Clients include politicians, performers and captains of industry. The brand famously made some of Nelson Mandela’s trademark Madiba shirts (Ricci and Mandela were friends, and his daughter sent a video message that was played during the dinner at Luxor Temple) and has dressed other heads of state, including Putin, and celebrities such as Tom Cruise and Michael Bublé.
The brand is notable when it comes to customisation, with 20 per cent of revenues coming from one-off pieces for clients. During our interview, a comparison to fellow Italian menswear label Zegna does not land well: “With all my respect for Zegna, I think we operate in a completely different territory,” Stefano says. “We have an approach to our product that’s completely in two different worlds.”

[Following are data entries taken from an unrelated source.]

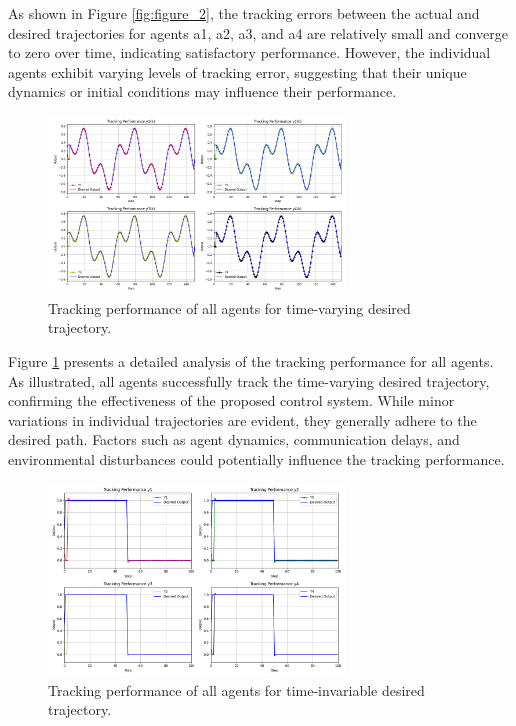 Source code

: \documentclass[journal,onecolumn]{IEEEtran}
\begin{document}
As shown in Figure \ref{fig:figure_2}, the tracking errors between the actual and desired trajectories for agents a1, a2, a3, and a4 are relatively small and converge to zero over time, indicating satisfactory performance. However, the individual agents exhibit varying levels of tracking error, suggesting that their unique dynamics or initial conditions may influence their performance.

\begin{figure}[h!]
    \centering
    \includegraphics[width=0.7\textwidth]{Figure_3.png}
    \caption{Tracking performance of all agents for time-varying desired trajectory.}
    \label{fig:figure_3} %
\end{figure}

Figure \ref{fig:figure_3} presents a detailed analysis of the tracking performance for all agents. As illustrated, all agents successfully track the time-varying desired trajectory, confirming the effectiveness of the proposed control system. While minor variations in individual trajectories are evident, they generally adhere to the desired path. Factors such as agent dynamics, communication delays, and environmental disturbances could potentially influence the tracking performance.

\begin{figure}[h!]
    \centering
    \includegraphics[width=0.7\textwidth]{Figure_4.png}
    \caption{Tracking performance of all agents for time-invariable desired trajectory.}
    \label{fig:figure_4} %
\end{figure}
\end{document}
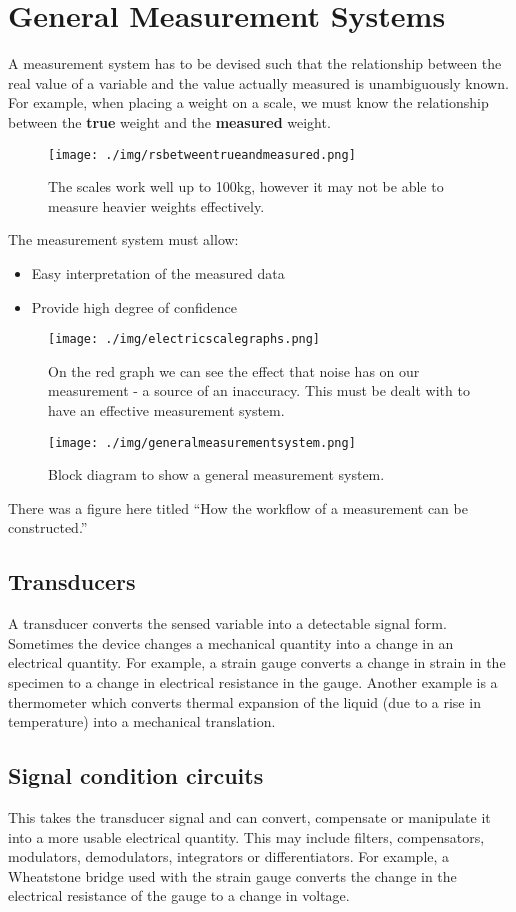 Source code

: \chapter{General Measurement Systems}
A measurement system has to be devised such that the relationship between the real value of a variable and the value actually measured is unambiguously known. For example, when placing a weight on a scale, we must know the relationship between the \textbf{true} weight and the \textbf{measured} weight.
\begin{figure}
  \centering
  \texttt{[image: ./img/rsbetweentrueandmeasured.png]}
  \caption{The scales work well up to 100kg, however it may not be able to measure heavier weights effectively.}
\end{figure}
The measurement system must allow:
\begin{itemize}
  \item Easy interpretation of the measured data
  \item Provide high degree of confidence
\end{itemize}
\begin{figure}
  \centering
  \texttt{[image: ./img/electricscalegraphs.png]}
  \caption{On the red graph we can see the effect that noise has on our measurement - a source of an inaccuracy. This must be dealt with to have an effective measurement system.}
\end{figure}
\begin{figure}
  \centering
  \texttt{[image: ./img/generalmeasurementsystem.png]}
  \caption{Block diagram to show a general measurement system.}
\end{figure}

There was a figure here titled ``How the workflow of a measurement can be constructed.''

\section{Transducers}
A transducer converts the sensed variable into a detectable signal form. Sometimes the device changes a mechanical quantity into a change in an  electrical quantity. For example, a strain gauge converts a change in strain in the specimen to a change in electrical resistance in the gauge. Another example is a thermometer which converts thermal expansion of the liquid (due to a rise in temperature) into a mechanical translation.
\section{Signal condition circuits}
This takes the transducer signal and can convert, compensate or manipulate it into a more usable electrical quantity. This may include filters, compensators, modulators, demodulators, integrators or differentiators. For example, a Wheatstone bridge used with the strain gauge converts the change in the electrical resistance of the gauge to a change in voltage.
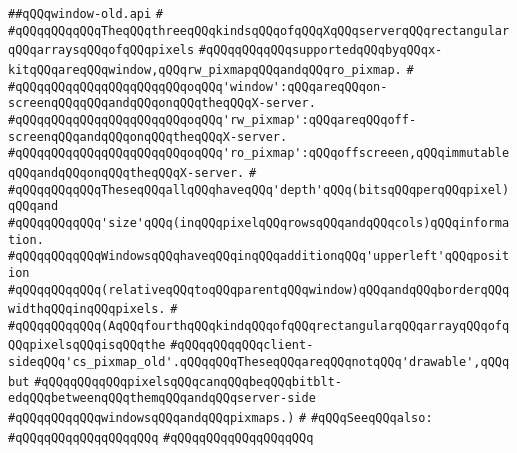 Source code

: \label{src/lib/x-kit/xclient/src/window/window-old.api}
\verb|##qQQqwindow-old.api|\newline
\verb|#|\newline
\verb|#qQQqqQQqqQQqTheqQQqthreeqQQqkindsqQQqofqQQqXqQQqserverqQQqrectangularqQQqarraysqQQqofqQQqpixels|\newline
\verb|#qQQqqQQqqQQqsupportedqQQqbyqQQqx-kitqQQqareqQQqwindow,qQQqrw_pixmapqQQqandqQQqro_pixmap.|\newline
\verb|#|\newline
\verb|#qQQqqQQqqQQqqQQqqQQqqQQqoqQQq'window':qQQqareqQQqon-screenqQQqqQQqandqQQqonqQQqtheqQQqX-server.|\newline
\verb|#qQQqqQQqqQQqqQQqqQQqqQQqoqQQq'rw_pixmap':qQQqareqQQqoff-screenqQQqandqQQqonqQQqtheqQQqX-server.|\newline
\verb|#qQQqqQQqqQQqqQQqqQQqqQQqoqQQq'ro_pixmap':qQQqoffscreeen,qQQqimmutableqQQqandqQQqonqQQqtheqQQqX-server.|\newline
\verb|#|\newline
\verb|#qQQqqQQqqQQqTheseqQQqallqQQqhaveqQQq'depth'qQQq(bitsqQQqperqQQqpixel)qQQqand|\newline
\verb|#qQQqqQQqqQQq'size'qQQq(inqQQqpixelqQQqrowsqQQqandqQQqcols)qQQqinformation.|\newline
\verb|#qQQqqQQqqQQqWindowsqQQqhaveqQQqinqQQqadditionqQQq'upperleft'qQQqposition|\newline
\verb|#qQQqqQQqqQQq(relativeqQQqtoqQQqparentqQQqwindow)qQQqandqQQqborderqQQqwidthqQQqinqQQqpixels.|\newline
\verb|#|\newline
\verb|#qQQqqQQqqQQq(AqQQqfourthqQQqkindqQQqofqQQqrectangularqQQqarrayqQQqofqQQqpixelsqQQqisqQQqthe|\newline
\verb|#qQQqqQQqqQQqclient-sideqQQq'cs_pixmap_old'.qQQqqQQqTheseqQQqareqQQqnotqQQq'drawable',qQQqbut|\newline
\verb|#qQQqqQQqqQQqpixelsqQQqcanqQQqbeqQQqbitblt-edqQQqbetweenqQQqthemqQQqandqQQqserver-side|\newline
\verb|#qQQqqQQqqQQqwindowsqQQqandqQQqpixmaps.)|\newline
\verb|#|\newline
\verb|#qQQqSeeqQQqalso:|\newline
\verb|#qQQqqQQqqQQqqQQqqQQq|\newline
\verb|#qQQqqQQqqQQqqQQqqQQq|\newline
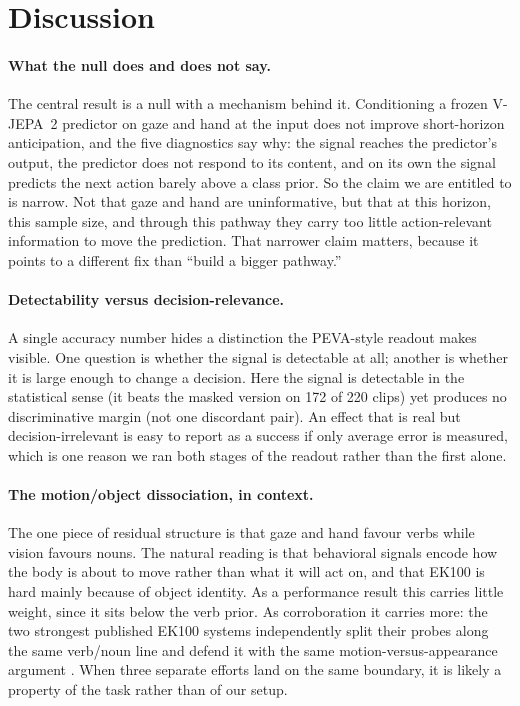 \section{Discussion}

\paragraph{What the null does and does not say.}
The central result is a null with a mechanism behind it. Conditioning a frozen
V-JEPA~2 predictor on gaze and hand at the input does not improve short-horizon
anticipation, and the five diagnostics say why: the signal reaches the
predictor's output, the predictor does not respond to its content, and on its own
the signal predicts the next action barely above a class prior. So the claim we
are entitled to is narrow. Not that gaze and hand are uninformative, but that at
this horizon, this sample size, and through this pathway they carry too little
action-relevant information to move the prediction. That narrower claim matters,
because it points to a different fix than ``build a bigger pathway.''

\paragraph{Detectability versus decision-relevance.}
A single accuracy number hides a distinction the PEVA-style readout makes
visible. One question is whether the signal is detectable at all; another is
whether it is large enough to change a decision. Here the signal is detectable in
the statistical sense (it beats the masked version on 172 of 220 clips) yet
produces no discriminative margin (not one discordant pair). An effect that is
real but decision-irrelevant is easy to report as a success if only average error
is measured, which is one reason we ran both stages of the readout rather than
the first alone.

\paragraph{The motion/object dissociation, in context.}
The one piece of residual structure is that gaze and hand favour verbs while
vision favours nouns. The natural reading is that behavioral signals encode how
the body is about to move rather than what it will act on, and that EK100 is hard
mainly because of object identity. As a performance result this carries little
weight, since it sits below the verb prior. As corroboration it carries more: the
two strongest published EK100 systems independently split their probes along the
same verb/noun line and defend it with the same motion-versus-appearance argument
\citep{chu2026jfaa, wang2026tapjepa}. When three separate efforts land on the
same boundary, it is likely a property of the task rather than of our setup.

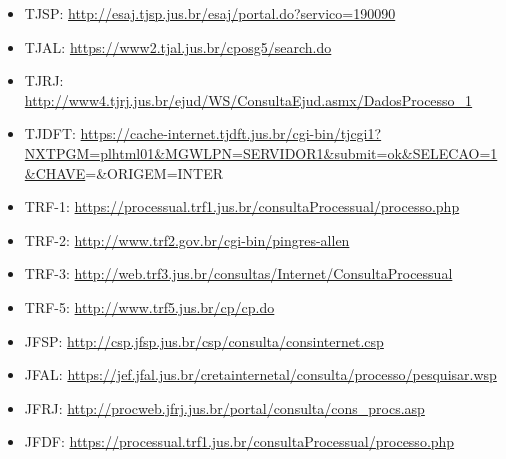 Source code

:\documentclass[12pt]{article}
\begin{document}
\begin{itemize}
\item
  TJSP: \url{http://esaj.tjsp.jus.br/esaj/portal.do?servico=190090}
\item
  TJAL: \url{https://www2.tjal.jus.br/cposg5/search.do}
\item
  TJRJ:
  \url{http://www4.tjrj.jus.br/ejud/WS/ConsultaEjud.asmx/DadosProcesso_1}
\item
  TJDFT:
  \url{https://cache-internet.tjdft.jus.br/cgi-bin/tjcgi1?NXTPGM=plhtml01\&MGWLPN=SERVIDOR1\&submit=ok\&SELECAO=1\&CHAVE}=\&ORIGEM=INTER
\item
  TRF-1:
  \url{https://processual.trf1.jus.br/consultaProcessual/processo.php}
\item
  TRF-2: \url{http://www.trf2.gov.br/cgi-bin/pingres-allen}
\item
  TRF-3:
  \url{http://web.trf3.jus.br/consultas/Internet/ConsultaProcessual}
\item
  TRF-5: \url{http://www.trf5.jus.br/cp/cp.do}
\item
  JFSP: \url{http://csp.jfsp.jus.br/csp/consulta/consinternet.csp}
\item
  JFAL:
  \url{https://jef.jfal.jus.br/cretainternetal/consulta/processo/pesquisar.wsp}
\item
  JFRJ: \url{http://procweb.jfrj.jus.br/portal/consulta/cons_procs.asp}
\item
  JFDF:
  \url{https://processual.trf1.jus.br/consultaProcessual/processo.php}
\end{itemize}
\end{document}
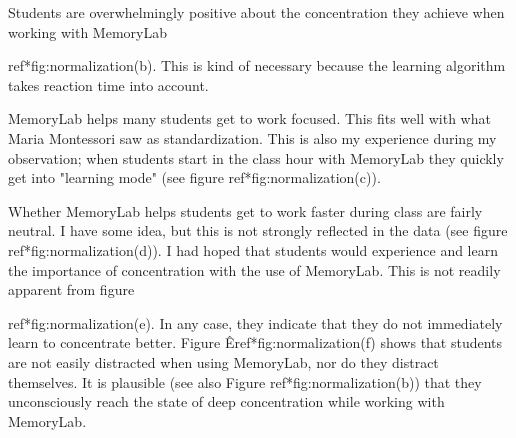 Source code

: \documentclass[12pt, a4paper]{article}
\begin{document}
Students are overwhelmingly positive about the concentration they achieve when working with MemoryLab {ref*{fig:normalization}(b). This is kind of necessary because the learning algorithm takes reaction time into account.

MemoryLab helps many students get to work focused. This fits well with what Maria Montessori saw as standardization. This is also my experience during my observation; when students start in the class hour with MemoryLab they quickly get into "learning mode" (see figure ref*{fig:normalization}(c)).

Whether MemoryLab helps students get to work faster during class are fairly neutral. I have some idea, but this is not strongly reflected in the data (see figure ref*{fig:normalization}(d)).
I had hoped that students would experience and learn the importance of concentration with the use of MemoryLab. This is not readily apparent from figure {ref*{fig:normalization}(e). In any case, they indicate that they do not immediately learn to concentrate better.
Figure Êref*{fig:normalization}(f) shows that students are not easily distracted when using MemoryLab, nor do they distract themselves. It is plausible (see also Figure ref*{fig:normalization}(b)) that they unconsciously reach the state of deep concentration while working with MemoryLab.

}}
\end{document}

Bespoke projects range from creating full wardrobes for clients (some fly Stefano Ricci’s tailors in on private jets to facilitate appointments), to crafting suites of furniture upholstered in crocodile skin. The brand has an interior design division that specialises in kitting out superyachts. “Recently, we had a client send in a piece of leather from his customised Rolls-Royce,” says Niccolò. “He wanted crocodile luggage to match the colour, and then a key holder, wallet and other accessories too.” The brand also recently finished upholstering 20 palatial tan crocodile skin armchairs for a client in Cambodia. “It took eight months to find the proper skins at the right size,” he adds. The brand owns a crocodile farm in Australia.
Younger Ricci sibling and brand creative director Filippo Ricci manages a team that specialises in customising existing designs for clients: “We have one client who gets a collection which is totally customised for him,” he says. “Whatever he sees, he buys straight from the showroom . . . but he wants everything modified a little.”
Evidently, Stefano Ricci gives clients what they want — and it works. The brand, though small compared with high-end menswear stalwarts such as Zegna (2021 revenues of €1.03bn) and Brunello Cucinelli (€712mn), is in expansion mode, with a run of new stores in the pipeline. That includes a new boutique on Madison Avenue, plus locations in Kyrgyzstan, Turkmenistan and the SKP Mall in Beijing. To keep jet-setting customers coming into stores, 40 to 50 per cent of the offering in each one of Stefano Ricci’s 70 stores is unique. “Each client travels and they shop in London, New York, LA, have a house in Miami,” says Filippo. “These clients have sometimes no budget in spending. The more you show them the things they will enjoy, they will keep on shopping.”
Stefano is confident newly minted clients will continue to flock to his flashy, masculine vision for men’s luxury. “The more a man becomes powerful, the more he gives care and time to what he wants to wear,” he says. “When you reach the point that you feel successful, you really want to look different.”